Sepuluh tokoh yang ditetapkan sebagai Pahlawan Nasional tahun 2025 ialah:
1. KH. Abdurrahman Wahid (Gus Dur) – pejuang demokrasi, kemanusiaan, dan pendidikan Islam.
2. Jenderal Besar TNI H. M. Soeharto – tokoh militer dan pemimpin pembangunan nasional.
3. Marsinah – aktivis buruh dan simbol perjuangan hak-hak pekerja.
4. Prof. Mochtar Kusumaatmadja – diplomat dan arsitek hukum laut internasional.
5. Hajjah Rahmah El Yunusiyyah – pelopor pendidikan Islam bagi perempuan.
6. Jenderal TNI (Purn) Sarwo Edhie Wibowo – tokoh militer dan pejuang penegakan kedaulatan negara.
7. Sultan Muhammad Salahuddin – pejuang dari Bima yang gigih memperjuangkan pendidikan dan kemerdekaan.
8. Syaikhona Muhammad Kholil Bangkalan – ulama besar yang membina banyak tokoh pendiri bangsa.
9. Tuan Rondahaim Saragih – pejuang asal Sumatera Utara yang berperan besar dalam perlawanan terhadap penjajah Belanda.
10. Zainal Abidin Syah – Sultan Tidore yang berjasa dalam perjuangan diplomasi kemerdekaan.
Dr. Parlindungan Purba menilai, nama-nama tersebut mencerminkan keragaman bangsa dan menunjukkan bahwa kepahlawanan dapat lahir dari berbagai bidang perjuangan—baik militer, pendidikan, sosial, diplomasi, maupun kemanusiaan.
“Sepuluh tokoh ini bukan hanya nama besar dalam sejarah, tetapi cermin keteladanan yang harus kita warisi. Mereka berjuang dengan hati, pengorbanan, dan pengabdian tanpa pamrih. Itulah nilai yang perlu kita hidupkan di tengah masyarakat saat ini,” ujar Dr. Parlindungan Purba di Medan, Senin (10/11).

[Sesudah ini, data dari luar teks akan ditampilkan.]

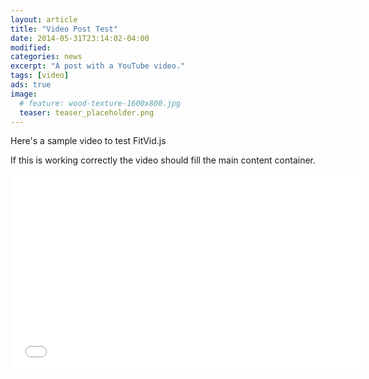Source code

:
 ```yaml
---
layout: article
title: "Video Post Test"
date: 2014-05-31T23:14:02-04:00
modified:
categories: news
excerpt: "A post with a YouTube video."
tags: [video]
ads: true
image:
  # feature: wood-texture-1600x800.jpg
  teaser: teaser_placeholder.png 
---
```


Here's a sample video to test FitVid.js

If this is working correctly the video should fill the main content container.

<iframe width="560" height="315" src="//www.youtube.com/embed/9e1nPyHXCFQ" frameborder="0"> </iframe>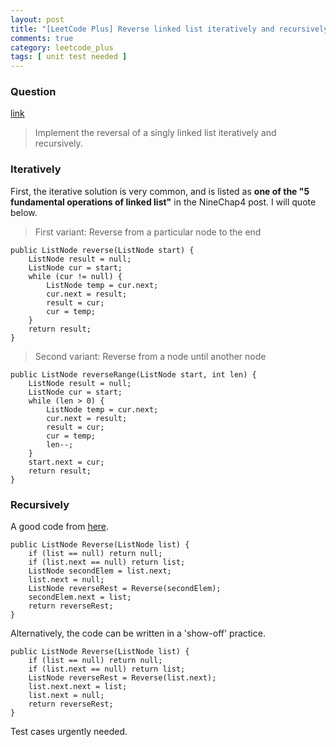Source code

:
 ```yaml
---
layout: post
title: "[LeetCode Plus] Reverse linked list iteratively and recursively"
comments: true
category: leetcode_plus
tags: [ unit test needed ]
---
```



### Question 

[link](http://leetcode.com/2010/04/reversing-linked-list-iteratively-and.html)

> Implement the reversal of a singly linked list iteratively and recursively. 

### Iteratively

First, the iterative solution is very common, and is listed as __one of the "5 fundamental operations of linked list"__ in the NineChap4 post. I will quote below. 

> First variant: Reverse from a particular node to the end

	public ListNode reverse(ListNode start) {
        ListNode result = null;
        ListNode cur = start;
        while (cur != null) {
            ListNode temp = cur.next;
            cur.next = result;
            result = cur;
            cur = temp;
        }
        return result;
	}

> Second variant: Reverse from a node until another node

	public ListNode reverseRange(ListNode start, int len) {
		ListNode result = null;
		ListNode cur = start;
		while (len > 0) {
			ListNode temp = cur.next;
			cur.next = result;
			result = cur;
			cur = temp;
			len--;
		}
		start.next = cur;
		return result;
	}


### Recursively

A good code from [here](http://stackoverflow.com/a/354937).

    public ListNode Reverse(ListNode list) {
        if (list == null) return null; 
        if (list.next == null) return list; 
        ListNode secondElem = list.next;
        list.next = null;
        ListNode reverseRest = Reverse(secondElem);
        secondElem.next = list;
        return reverseRest;
    }

Alternatively, the code can be written in a 'show-off' practice.

    public ListNode Reverse(ListNode list) {
        if (list == null) return null;
        if (list.next == null) return list;
        ListNode reverseRest = Reverse(list.next);
        list.next.next = list;
        list.next = null;
        return reverseRest;
    }

Test cases urgently needed. 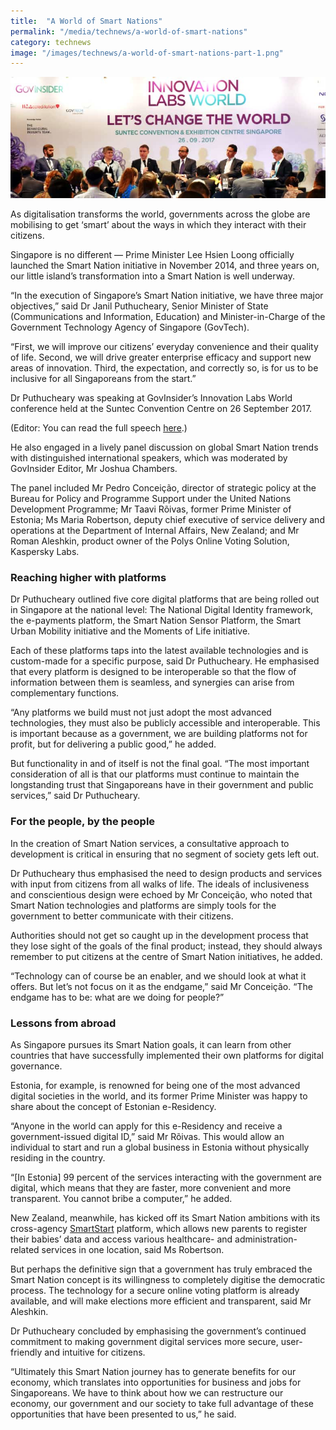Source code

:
 ```yaml
---
title:  "A World of Smart Nations"
permalink: "/media/technews/a-world-of-smart-nations"
category: technews
image: "/images/technews/a-world-of-smart-nations-part-1.png"
---
```


![a world of smart nations](/images/technews/a-world-of-smart-nations-part-1.png)

As digitalisation transforms the world, governments across the globe are mobilising to get ‘smart’ about the ways in which they interact with their citizens.

Singapore is no different — Prime Minister Lee Hsien Loong officially launched the Smart Nation initiative in November 2014, and three years on, our little island’s transformation into a Smart Nation is well underway.

“In the execution of Singapore’s Smart Nation initiative, we have three major objectives,” said Dr Janil Puthucheary, Senior Minister of State (Communications and Information, Education) and Minister-in-Charge of the Government Technology Agency of Singapore (GovTech).

“First, we will improve our citizens’ everyday convenience and their quality of life. Second, we will drive greater enterprise efficacy and support new areas of innovation. Third, the expectation, and correctly so, is for us to be inclusive for all Singaporeans from the start.”

Dr Puthucheary was speaking at GovInsider’s Innovation Labs World conference held at the Suntec Convention Centre on 26 September 2017.

(Editor: You can read the full speech [here](https://www.tech.gov.sg/media-room/speeches/2017/09/opening-goh-address-by-dr-janil-puthucheary-for-govinsider-innovation-labs-world-conference-2017).)

He also engaged in a lively panel discussion on global Smart Nation trends with distinguished international speakers, which was moderated by GovInsider Editor, Mr Joshua Chambers.

The panel included Mr Pedro Conceição, director of strategic policy at the Bureau for Policy and Programme Support under the United Nations Development Programme; Mr Taavi Rõivas, former Prime Minister of Estonia; Ms Maria Robertson, deputy chief executive of service delivery and operations at the Department of Internal Affairs, New Zealand; and Mr Roman Aleshkin, product owner of the Polys Online Voting Solution, Kaspersky Labs.

### **Reaching higher with platforms**
Dr Puthucheary outlined five core digital platforms that are being rolled out in Singapore at the national level: The National Digital Identity framework, the e-payments platform, the Smart Nation Sensor Platform, the Smart Urban Mobility initiative and the Moments of Life initiative.

Each of these platforms taps into the latest available technologies and is custom-made for a specific purpose, said Dr Puthucheary. He emphasised that every platform is designed to be interoperable so that the flow of information between them is seamless, and synergies can arise from complementary functions.

“Any platforms we build must not just adopt the most advanced technologies, they must also be publicly accessible and interoperable. This is important because as a government, we are building platforms not for profit, but for delivering a public good,” he added.

But functionality in and of itself is not the final goal. “The most important consideration of all is that our platforms must continue to maintain the longstanding trust that Singaporeans have in their government and public services,” said Dr Puthucheary.

### **For the people, by the people**
In the creation of Smart Nation services, a consultative approach to development is critical in ensuring that no segment of society gets left out.

Dr Puthucheary thus emphasised the need to design products and services with input from citizens from all walks of life.
The ideals of inclusiveness and conscientious design were echoed by Mr Conceição, who noted that Smart Nation technologies and platforms are simply tools for the government to better communicate with their citizens.

Authorities should not get so caught up in the development process that they lose sight of the goals of the final product; instead, they should always remember to put citizens at the centre of Smart Nation initiatives, he added.  

“Technology can of course be an enabler, and we should look at what it offers. But let’s not focus on it as the endgame,” said Mr Conceição. “The endgame has to be: what are we doing for people?”

### **Lessons from abroad**
As Singapore pursues its Smart Nation goals, it can learn from other countries that have successfully implemented their own platforms for digital governance.

Estonia, for example, is renowned for being one of the most advanced digital societies in the world, and its former Prime Minister was happy to share about the concept of Estonian e-Residency.

“Anyone in the world can apply for this e-Residency and receive a government-issued digital ID,” said Mr Rõivas. This would allow an individual to start and run a global business in Estonia without physically residing in the country.

“[In Estonia] 99 percent of the services interacting with the government are digital, which means that they are faster, more convenient and more transparent. You cannot bribe a computer,” he added.

New Zealand, meanwhile, has kicked off its Smart Nation ambitions with its cross-agency [SmartStart](https://smartstart.services.govt.nz/) platform, which allows new parents to register their babies’ data and access various healthcare- and administration-related services in one location, said Ms Robertson.

But perhaps the definitive sign that a government has truly embraced the Smart Nation concept is its willingness to completely digitise the democratic process. The technology for a secure online voting platform is already available, and will make elections more efficient and transparent, said Mr Aleshkin.

Dr Puthucheary concluded by emphasising the government’s continued commitment to making government digital services more secure, user-friendly and intuitive for citizens.

“Ultimately this Smart Nation journey has to generate benefits for our economy, which translates into opportunities for business and jobs for Singaporeans. We have to think about how we can restructure our economy, our government and our society to take full advantage of these opportunities that have been presented to us,” he said.  
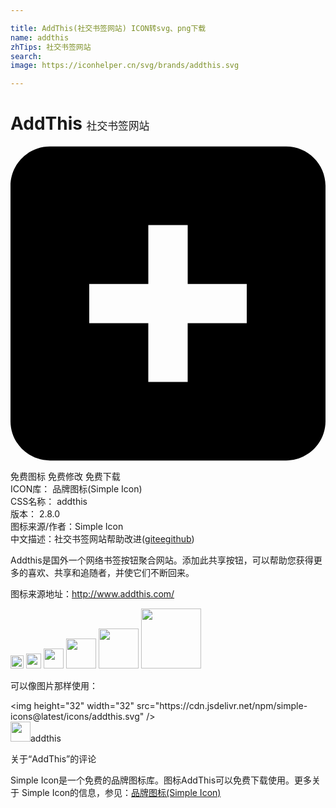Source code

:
 ```yaml
---

title: AddThis(社交书签网站) ICON转svg、png下载
name: addthis
zhTips: 社交书签网站
search: 
image: https://iconhelper.cn/svg/brands/addthis.svg

---
```


# AddThis  <small style="font-size: 60%;font-weight: 100">社交书签网站</small>

<div id="svg" class="svg-wrap">
<svg role="img" viewBox="0 0 24 24" xmlns="http://www.w3.org/2000/svg"><title>AddThis icon</title><path d="M18 13.496h-4.501v4.484h-3v-4.484H6v-2.99h4.5V6.021h3.001v4.485H18v2.99zM21 .041H3C1.348.043.008 1.379 0 3.031v17.94c.008 1.65 1.348 2.986 3 2.988h18c1.651-.002 2.991-1.338 3-2.988V3.031c-.009-1.652-1.348-2.987-3-2.99z"/></svg>
</div>
<detail full-name='addthis'></detail>

<div class="detail-page">
<p>
<span><span class="badge-success badge">免费图标</span> <span class="badge-success badge">免费修改</span>  <span class="badge-success badge">免费下载</span> </span>
<br/>
<span>
ICON库：
<span class="badge-secondary badge">品牌图标(Simple Icon)</span> 
</span>
<br/>
<span>
CSS名称：
<span class="badge-secondary badge">addthis</span> 
</span>

<br/>
<span>
版本：
<span class="badge-secondary badge">2.8.0</span> 
</span>
<br/>
<span>图标来源/作者：<span class="badge-light badge">Simple Icon</span></span> 
<br/>
<span class="zh-detail">中文描述：<span class="badge-primary badge">社交书签网站</span><span class="help-link"><span>帮助改进</span>(<a href="https://gitee.com/liuwave/icon-helper/edit/master/json/brands/addthis.json" target="_blank" rel="noopener noreferrer">gitee</a><a href="https://github.com/liuwave/icon-helper/edit/master/json/brands/addthis.json" target="_blank" rel="noopener noreferrer">github</a></span>)</span><br/>
</p>
</div><div class="description description alert alert-light"><p>Addthis是国外一个网络书签按钮聚合网站。添加此共享按钮，可以帮助您获得更多的喜欢、共享和追随者，并使它们不断回来。</p><p>图标来源地址：<a href="http://www.addthis.com/" target="_blank" rel="noopener noreferrer">http://www.addthis.com/</a></p></div>
<div class="alert alert-dark">
<img height="21" width="21" src="https://cdn.jsdelivr.net/npm/simple-icons@latest/icons/addthis.svg" />
<img height="24" width="24" src="https://cdn.jsdelivr.net/npm/simple-icons@latest/icons/addthis.svg" />
<img height="32" width="32" src="https://cdn.jsdelivr.net/npm/simple-icons@latest/icons/addthis.svg" />
<img height="48" width="48" src="https://cdn.jsdelivr.net/npm/simple-icons@latest/icons/addthis.svg" />
<img height="64" width="64" src="https://cdn.jsdelivr.net/npm/simple-icons@latest/icons/addthis.svg" />
<img height="96" width="96" src="https://cdn.jsdelivr.net/npm/simple-icons@latest/icons/addthis.svg" />

</div>
<div>
  <p>可以像图片那样使用：    
  </p>
  <div class="alert alert-primary" style="font-size: 14px">
    &lt;img height="32" width="32" src="https://cdn.jsdelivr.net/npm/simple-icons@latest/icons/addthis.svg" /&gt;
    <copy-btn content='<img height="32" width="32" src="https://cdn.jsdelivr.net/npm/simple-icons@latest/icons/addthis.svg" />'></copy-btn>
  </div>
  <div class="alert alert-secondary">
    <img height="32" width="32" src="https://cdn.jsdelivr.net/npm/simple-icons@latest/icons/addthis.svg" />addthis
    <copy-btn content="addthis" btn-title="复制图标名称"></copy-btn>
  </div>
</div>

<Vssue title="关于“AddThis”的评论" >关于“AddThis”的评论</Vssue>


<div><p>Simple Icon是一个免费的品牌图标库。图标AddThis可以免费下载使用。更多关于  Simple Icon的信息，参见：<a target="_blank" href="https://iconhelper.cn/brands.html">品牌图标(Simple Icon)</a>
</p></div>
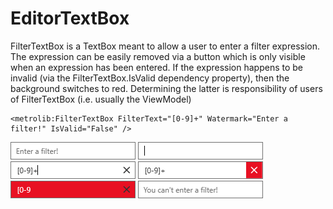 # EditorTextBox

FilterTextBox is a TextBox meant to allow a user to enter a filter expression.
The expression can be easily removed via a button which is only visible when an expression has been entered.
If the expression happens to be invalid (via the FilterTextBox.IsValid dependency property), then the background
switches to red. Determining the latter is responsibility of users of FilterTextBox (i.e. usually the ViewModel)

```xaml
<metrolib:FilterTextBox FilterText="[0-9]+" Watermark="Enter a filter!" IsValid="False" />
```
![FilterTextBox example](Default.png)
![FilterTextBox focused example](Focused.png)
![FilterTextBox filter text example](FilterText.png)
![FilterTextBox delete filter text example](DeleteFilterText.png)
![FilterTextBox invalid filter text example](InvalidFilterText.png)
![FilterTextBox disabled example](Disabled.png)
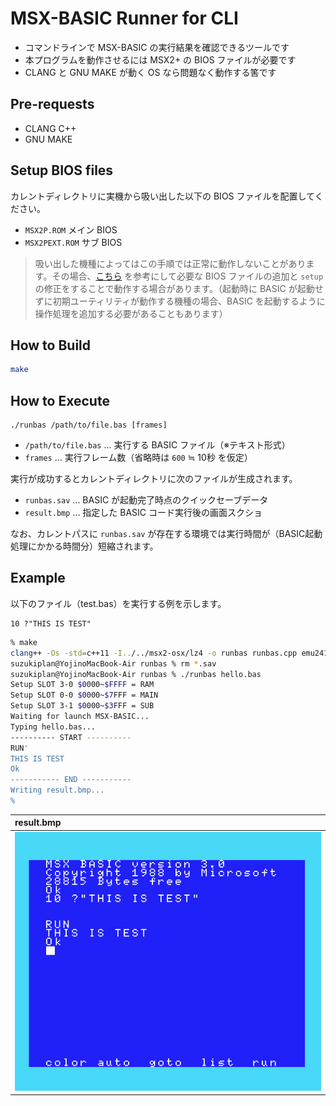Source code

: # MSX-BASIC Runner for CLI

- コマンドラインで MSX-BASIC の実行結果を確認できるツールです
- 本プログラムを動作させるには MSX2+ の BIOS ファイルが必要です
- CLANG と GNU MAKE が動く OS なら問題なく動作する筈です

## Pre-requests

- CLANG C++
- GNU MAKE

## Setup BIOS files

カレントディレクトリに実機から吸い出した以下の BIOS ファイルを配置してください。

- `MSX2P.ROM` メイン BIOS
- `MSX2PEXT.ROM` サブ BIOS

> 吸い出した機種によってはこの手順では正常に動作しないことがあります。その場合、[こちら](https://github.com/suzukiplan/micro-msx2p#2-2-setup-slot) を参考にして必要な BIOS ファイルの追加と `setup` の修正をすることで動作する場合があります。（起動時に BASIC が起動せずに初期ユーティリティが動作する機種の場合、BASIC を起動するように操作処理を追加する必要があることもあります）

## How to Build

```bash
make
```

## How to Execute

```
./runbas /path/to/file.bas [frames]
```

- `/path/to/file.bas` ... 実行する BASIC ファイル（※テキスト形式）
- `frames` ... 実行フレーム数（省略時は `600` ≒ 10秒 を仮定）

実行が成功するとカレントディレクトリに次のファイルが生成されます。

- `runbas.sav` ... BASIC が起動完了時点のクイックセーブデータ
- `result.bmp` ... 指定した BASIC コード実行後の画面スクショ

なお、カレントパスに `runbas.sav` が存在する環境では実行時間が（BASIC起動処理にかかる時間分）短縮されます。

## Example

以下のファイル（test.bas）を実行する例を示します。

```test.bas
10 ?"THIS IS TEST"
```

```bash
% make
clang++ -Os -std=c++11 -I../../msx2-osx/lz4 -o runbas runbas.cpp emu2413.o lz4.o
suzukiplan@YojinoMacBook-Air runbas % rm *.sav
suzukiplan@YojinoMacBook-Air runbas % ./runbas hello.bas
Setup SLOT 3-0 $0000~$FFFF = RAM
Setup SLOT 0-0 $0000~$7FFF = MAIN
Setup SLOT 3-1 $0000~$3FFF = SUB
Waiting for launch MSX-BASIC...
Typing hello.bas...
---------- START ----------
RUN' 
THIS IS TEST
Ok
----------- END -----------
Writing result.bmp...
%
```

|result.bmp|
|:-|
|![result.bmp](result_example.png)|
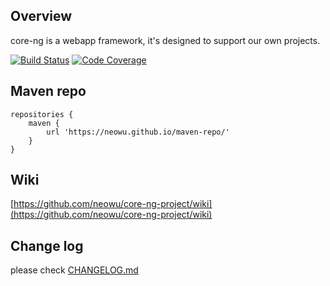 ## Overview
core-ng is a webapp framework, it's designed to support our own projects.

[![Build Status](https://travis-ci.org/neowu/core-ng-project.svg?branch=master)](https://travis-ci.org/neowu/core-ng-project)
[![Code Coverage](https://codecov.io/gh/neowu/core-ng-project/branch/master/graph/badge.svg)](https://codecov.io/gh/neowu/core-ng-project)

## Maven repo
```
repositories {
    maven {
        url 'https://neowu.github.io/maven-repo/'
    }
}
```

## Wiki
[https://github.com/neowu/core-ng-project/wiki](https://github.com/neowu/core-ng-project/wiki)

## Change log
please check [CHANGELOG.md](CHANGELOG.md)

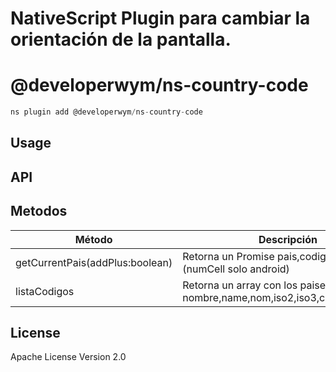 # NativeScript Plugin para cambiar la orientación de la pantalla.
# @developerwym/ns-country-code


```javascript
ns plugin add @developerwym/ns-country-code
```

## Usage
## API
## Metodos

| Método | Descripción |
| ------ | ----------- |
| getCurrentPais(addPlus:boolean) |  	Retorna un Promise pais,codigo,numCell (numCell solo android) |
| listaCodigos | Retorna un array con los paises nombre,name,nom,iso2,iso3,codigo,bandera |


## License

Apache License Version 2.0
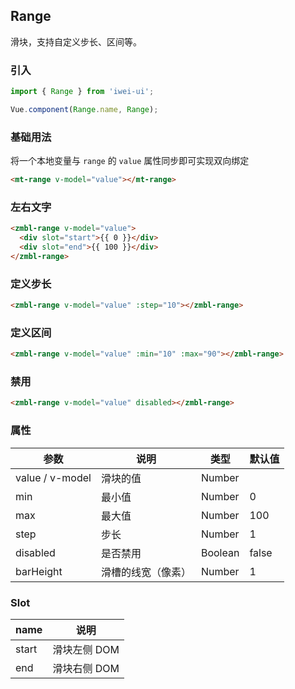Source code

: ## Range
滑块，支持自定义步长、区间等。

### 引入
```javascript
import { Range } from 'iwei-ui';

Vue.component(Range.name, Range);
```

### 基础用法
将一个本地变量与 `range` 的 `value` 属性同步即可实现双向绑定
```html
<mt-range v-model="value"></mt-range>
```

### 左右文字
```html
<zmbl-range v-model="value">
  <div slot="start">{{ 0 }}</div>
  <div slot="end">{{ 100 }}</div>
</zmbl-range>
```

### 定义步长
```html
<zmbl-range v-model="value" :step="10"></zmbl-range>
```

### 定义区间
```html
<zmbl-range v-model="value" :min="10" :max="90"></zmbl-range>
```

### 禁用
```html
<zmbl-range v-model="value" disabled></zmbl-range>
```

### 属性
| 参数            | 说明                                       | 类型                         | 默认值       |
|-------------------|-------------------------------|--------------------|---------------|
| value / v-model   | 滑块的值   | Number        |        |
| min          | 最小值        | Number | 0              |
| max    | 最大值         | Number    | 100 |
| step             | 步长   | Number                       | 1          |
| disabled | 是否禁用 | Boolean          | false          |
| barHeight | 滑槽的线宽（像素） | Number          | 1          |

### Slot
| name            | 说明                                     |
|-------------------|---------------------------------------|
| start                | 滑块左侧 DOM     |
| end | 滑块右侧 DOM     |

Tokoh yang dikenal aktif dalam kegiatan sosial dan kemasyarakatan ini menegaskan, khususnya bagi masyarakat Sumatera Utara, penetapan Tuan Rondahaim Saragih sebagai salah satu Pahlawan Nasional merupakan kebanggaan tersendiri. Ia menjadi bukti bahwa Sumut memiliki sejarah panjang dalam perjuangan mempertahankan kemerdekaan Indonesia.
“Kita patut bersyukur dan bangga, ada putra terbaik Sumatera Utara yang diakui sebagai Pahlawan Nasional tahun ini. Ini harus menjadi inspirasi bagi kita semua untuk terus berbuat dan berkarya bagi masyarakat,” ujarnya.
Lebih jauh, Dr. Parlindungan menekankan bahwa semangat kepahlawanan tidak boleh berhenti pada seremoni tahunan. Ia mengajak semua elemen masyarakat untuk menerjemahkan nilai-nilai perjuangan itu dalam tindakan nyata, seperti menolong sesama, menjaga keadilan, dan menumbuhkan gotong royong di tengah perbedaan.
“Pahlawan masa kini adalah mereka yang bekerja dengan tulus untuk rakyat. Entah sebagai guru, petani, tenaga kesehatan, atau pemimpin masyarakat—setiap perbuatan baik demi kepentingan bangsa adalah bentuk kepahlawanan,” tuturnya.
Dia juga mengingatkan generasi muda agar menjadikan semangat para pahlawan sebagai inspirasi dalam berkarya di era modern. Dengan inovasi, dedikasi, dan kejujuran, generasi muda bisa melanjutkan perjuangan para pendahulu dengan cara yang relevan dengan zaman.
“Jangan hanya mengenang, tapi lanjutkan perjuangan mereka melalui karya nyata. Bangsa ini butuh pahlawan baru yang membawa perubahan positif, bukan hanya dalam kata, tetapi dalam tindakan,” tutupnya.